Yes, sorry on the spelling of that. It was candy apple red, I believe it was a neck-thru model. I can get the particulars next time around. I think it was in the 500-600 USF range.


----------



## Imported_goods (Mar 4, 2006)

Thanks for the info!

500-600$USD, Ouch, man.

Mine was a white bolt-on which was actually mode in Korea for Kramer, who had begun making Spector's guitars in the '80's.

The neck-through was made in the USA and indeed quite pricey...


----------



## neilreid (Mar 25, 2006)

You have some serious instuments there. Rare and of the best sounding ever made at any price (my opinion). I have a " Northern" 6 string dreadnought that is a Yamaki private label brought here in the mid seventies. What a deal you got!


----------



## speedster (Nov 11, 2009)

Johnson guitars are a real good bang for the buck acoustic, a quality luthier Greg Rich started the company and he used to be with Rich & Taylor before it split to Taylor.

That's my understanding, I think I read it in the info that came with the Johnson.
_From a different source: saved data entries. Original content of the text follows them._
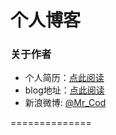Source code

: # 个人博客

### 关于作者

* 个人简历：[点此阅读](http://0532.github.io/aboutme)
* blog地址：[点此阅读](http://0532.github.io)
* 新浪微博: [@Mr_Cod](http://weibo.com/234654066)

==============
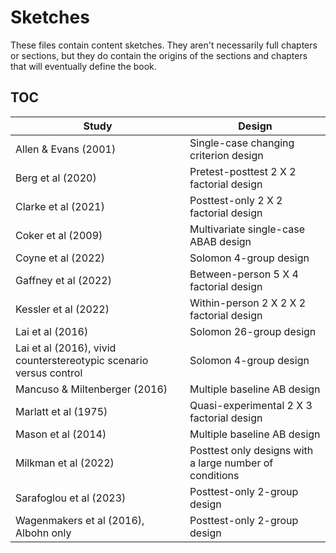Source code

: # Sketches

These files contain content sketches. They aren't necessarily full chapters or sections, but they do contain the origins of the sections and chapters that will eventually define the book.

## TOC

| Study | Design | 
| - | - | 
| Allen & Evans (2001) | Single-case changing criterion design |
| Berg et al (2020) | Pretest-posttest 2 X 2 factorial design |
| Clarke et al (2021) | Posttest-only 2 X 2 factorial design |
| Coker et al (2009) | Multivariate single-case ABAB design |
| Coyne et al (2022) | Solomon 4-group design |
| Gaffney et al (2022) | Between-person 5 X 4 factorial design |
| Kessler et al (2022) | Within-person 2 X 2 X 2 factorial design |
| Lai et al (2016) | Solomon 26-group design |
| Lai et al (2016), vivid counterstereotypic scenario versus control | Solomon 4-group design |
| Mancuso & Miltenberger (2016) | Multiple baseline AB design |
| Marlatt et al (1975) | Quasi-experimental 2 X 3 factorial design |
| Mason et al (2014) | Multiple baseline AB design |
| Milkman et al (2022) | Posttest only designs with a large number of conditions |
| Sarafoglou et al (2023) | Posttest-only 2-group design |
| Wagenmakers et al (2016), Albohn only | Posttest-only 2-group design |




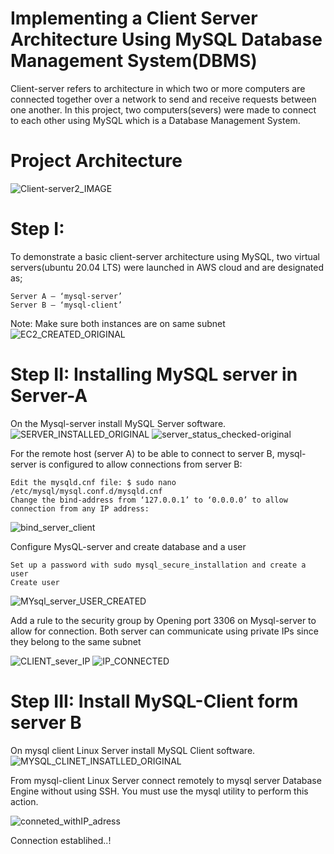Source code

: # Implementing a Client Server Architecture Using MySQL Database Management System(DBMS)

Client-server refers to architecture in which two or more computers are connected together over a network to send and receive requests between one another. In this project, two computers(severs) were made to connect to each other using MySQL which is a Database Management System. 

# Project Architecture
![Client-server2_IMAGE](https://user-images.githubusercontent.com/122198373/211237432-e6565178-9aad-4702-99db-02a0cc26aaed.png)


# Step I:
To demonstrate a basic client-server architecture using MySQL, two virtual servers(ubuntu 20.04 LTS) were launched in AWS cloud and are designated as;

    Server A – ‘mysql-server’
    Server B – ‘mysql-client’
Note: Make sure both instances are on same subnet
![EC2_CREATED_ORIGINAL](https://user-images.githubusercontent.com/122198373/211241415-b798cc99-3841-4c2f-82f8-04b64a718beb.png)

 
# Step II: Installing MySQL server in Server-A
On the Mysql-server  install MySQL Server software. 
![SERVER_INSTALLED_ORIGINAL](https://user-images.githubusercontent.com/122198373/211242412-f3148b34-5001-4f5b-8649-f2417fcadd85.png)
![server_status_checked-original](https://user-images.githubusercontent.com/122198373/211242789-45dfe6c1-d9a5-434b-b161-488d4707ca58.png)


For the remote host (server A) to be able to connect to server B, mysql-server is configured to allow connections from server B:

    Edit the mysqld.cnf file: $ sudo nano /etc/mysql/mysql.conf.d/mysqld.cnf
    Change the bind-address from ‘127.0.0.1’ to ‘0.0.0.0’ to allow connection from any IP address: 
    
  ![bind_server_client](https://user-images.githubusercontent.com/122198373/211243901-bfea8a3f-2757-403a-8689-37245003955a.png)  

Configure MysQL-server and create database and a user

    Set up a password with sudo mysql_secure_installation and create a user
    Create user

![MYsql_server_USER_CREATED](https://user-images.githubusercontent.com/122198373/211245174-070da34b-030a-4401-854f-e6c972f321fc.png)

Add a rule to the security group by Opening port 3306 on Mysql-server to allow for connection. Both server can communicate using private IPs since they belong to the same subnet 

![CLIENT_sever_IP](https://user-images.githubusercontent.com/122198373/211246464-86b0b227-2f84-44f4-9916-f3e0c29df99f.png)
![IP_CONNECTED](https://user-images.githubusercontent.com/122198373/211246485-54d5acef-0de5-4d2c-b324-b07bb0869984.png)




# Step III: Install MySQL-Client form server B
On mysql client Linux Server install MySQL Client software. 
![MYSQL_CLINET_INSATLLED_ORIGINAL](https://user-images.githubusercontent.com/122198373/211243301-4ee1ea97-0856-40e8-ad95-713e489f00ac.png)


From mysql-client Linux Server connect remotely to mysql server Database Engine without using SSH. You must use the mysql utility to perform this action. 

![conneted_withIP_adress](https://user-images.githubusercontent.com/122198373/211247028-41e53a35-5029-479b-bd54-4e284de0290b.png)

Connection establihed..!
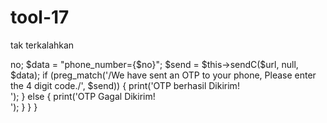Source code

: # tool-17
tak terkalahkan
<?php
error_reporting(0);

Class Bom {

	public $no;

	public function sendC($url, $page, $params) {

        $ch = curl_init(); 
        curl_setopt ($ch, CURLOPT_URL, $url.$page); 
        curl_setopt ($ch, CURLOPT_USERAGENT, "Mozilla/5.0 (Windows; U; Windows NT 6.1; en-US; rv:1.8.1.6) Gecko/20070725 Firefox/2.0.0.6"); 
        curl_setopt ($ch, CURLOPT_RETURNTRANSFER, 1); 

        if(!empty($params)) {
        curl_setopt ($ch, CURLOPT_POSTFIELDS, $params);
        curl_setopt ($ch, CURLOPT_POST, 1); 
        }

        curl_setopt ($ch, CURLOPT_SSL_VERIFYPEER, 0);
        curl_setopt ($ch, CURLOPT_COOKIEJAR, 'cookie.txt');
        curl_setopt ($ch, CURLOPT_COOKIEFILE, 'cookie.txt');
        curl_setopt ($ch, CURLOPT_FOLLOWLOCATION, 1);

        $headers  = array();
        $headers[] = 'Content-Type: application/x-www-form-urlencoded; charset=utf-8';
        $headers[] = 'X-Requested-With: XMLHttpRequest';

        curl_setopt ($ch, CURLOPT_HTTPHEADER, $headers);    
        //curl_setopt ($ch, CURLOPT_HEADER, 1);
        $result = curl_exec ($ch);
        curl_close($ch);
        return $result;

    }

    private function getStr($start, $end, $string) {
        if (!empty($string)) {
        $setring = explode($start,$string);
        $setring = explode($end,$setring[1]);
        return $setring[0];
        }
    }


    public function Verif()
    {
        $url = "https://www.phd.co.id/en/users/sendOTP";
        $no = $this->no;
        $data = "phone_number={$no}";
        $send = $this->sendC($url, null, $data);
        if (preg_match('/We have sent an OTP to your phone, Please enter the 4 digit code./', $send)) {
                print('OTP berhasil Dikirim!<br>');
            } else {
                print('OTP Gagal Dikirim!<br>');
            }
    }

    
}
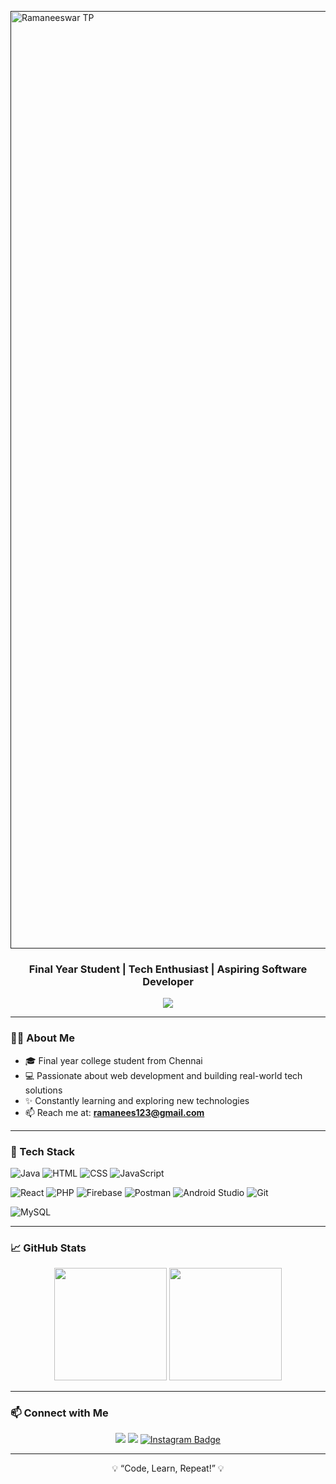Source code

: <a href=""><img src="https://capsule-render.vercel.app/api?type=waving&color=gradient&height=250&text=%20Ramaneeswar%TP%20" alt="Ramaneeswar TP" width="1500" /></a>
<h3 align="center">Final Year Student | Tech Enthusiast | Aspiring Software Developer</h3>

<p align="center">
  <img src="https://readme-typing-svg.herokuapp.com/?lines=Web+Development+Enthusiast;Lifelong+Learner;Building+Tech+with+Purpose;&center=true&width=440&height=45">
</p>

---

### 🧑‍💻 About Me
- 🎓 Final year college student from Chennai  
- 💻 Passionate about web development and building real-world tech solutions  
- ✨ Constantly learning and exploring new technologies  
- 📫 Reach me at: **ramanees123@gmail.com**

---

### 🔧 Tech Stack


![Java](https://img.shields.io/badge/Java-ED8B00?style=for-the-badge&logo=java&logoColor=white)
![HTML](https://img.shields.io/badge/HTML5-E34F26?style=for-the-badge&logo=html5&logoColor=white)
![CSS](https://img.shields.io/badge/CSS3-1572B6?style=for-the-badge&logo=css3&logoColor=white)
![JavaScript](https://img.shields.io/badge/JavaScript-F7DF1E?style=for-the-badge&logo=javascript&logoColor=black)


![React](https://img.shields.io/badge/React-20232A?style=for-the-badge&logo=react&logoColor=61DAFB)
![PHP](https://img.shields.io/badge/PHP-777BB4?style=for-the-badge&logo=php&logoColor=white)
![Firebase](https://img.shields.io/badge/Firebase-FFCA28?style=for-the-badge&logo=firebase&logoColor=black)
![Postman](https://img.shields.io/badge/Postman-FF6C37?style=for-the-badge&logo=postman&logoColor=white)
![Android Studio](https://img.shields.io/badge/Android%20Studio-3DDC84?style=for-the-badge&logo=android-studio&logoColor=white)
![Git](https://img.shields.io/badge/Git-F05032?style=for-the-badge&logo=git&logoColor=white)


![MySQL](https://img.shields.io/badge/MySQL-00000F?style=for-the-badge&logo=mysql&logoColor=white)

---


### 📈 GitHub Stats

<p align="center">
  <img src="https://github-readme-stats.vercel.app/api?username=Ramanees&show_icons=true&theme=github_dark" height="180px"/>
  <img src="https://github-readme-streak-stats.herokuapp.com/?user=Ramanees&theme=github-dark" height="180px"/>
</p>

---

### 📫 Connect with Me

<p align="center">
  <a href="mailto:ramanees123@gmail.com"><img src="https://img.shields.io/badge/Gmail-D14836?style=for-the-badge&logo=gmail&logoColor=white" /></a>
  <a href="https://www.linkedin.com/in/ramaneeswartp/"><img src="https://img.shields.io/badge/LinkedIn-0A66C2?style=for-the-badge&logo=linkedin&logoColor=white" /></a>
 <a href="https://www.instagram.com/im_ramanees" target="_blank">
  <img src="https://img.shields.io/badge/Instagram-E4405F?style=for-the-badge&logo=instagram&logoColor=white" alt="Instagram Badge"/>
</a>


</p>

---

<p align="center">💡 “Code, Learn, Repeat!” 💡</p>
It was around $650 including a hard shell case for an all solid wood acoustic with scalloped braces and good hardware.

Big tone and sound for the money... My son has near worn it out over the past couple years.... It needs a fret job now so he has taken up playing my D28 Martin... don't like that so I bought myself a D18 golden era..... fights on for who plays what while his Johnson goes in for a fret job.


----------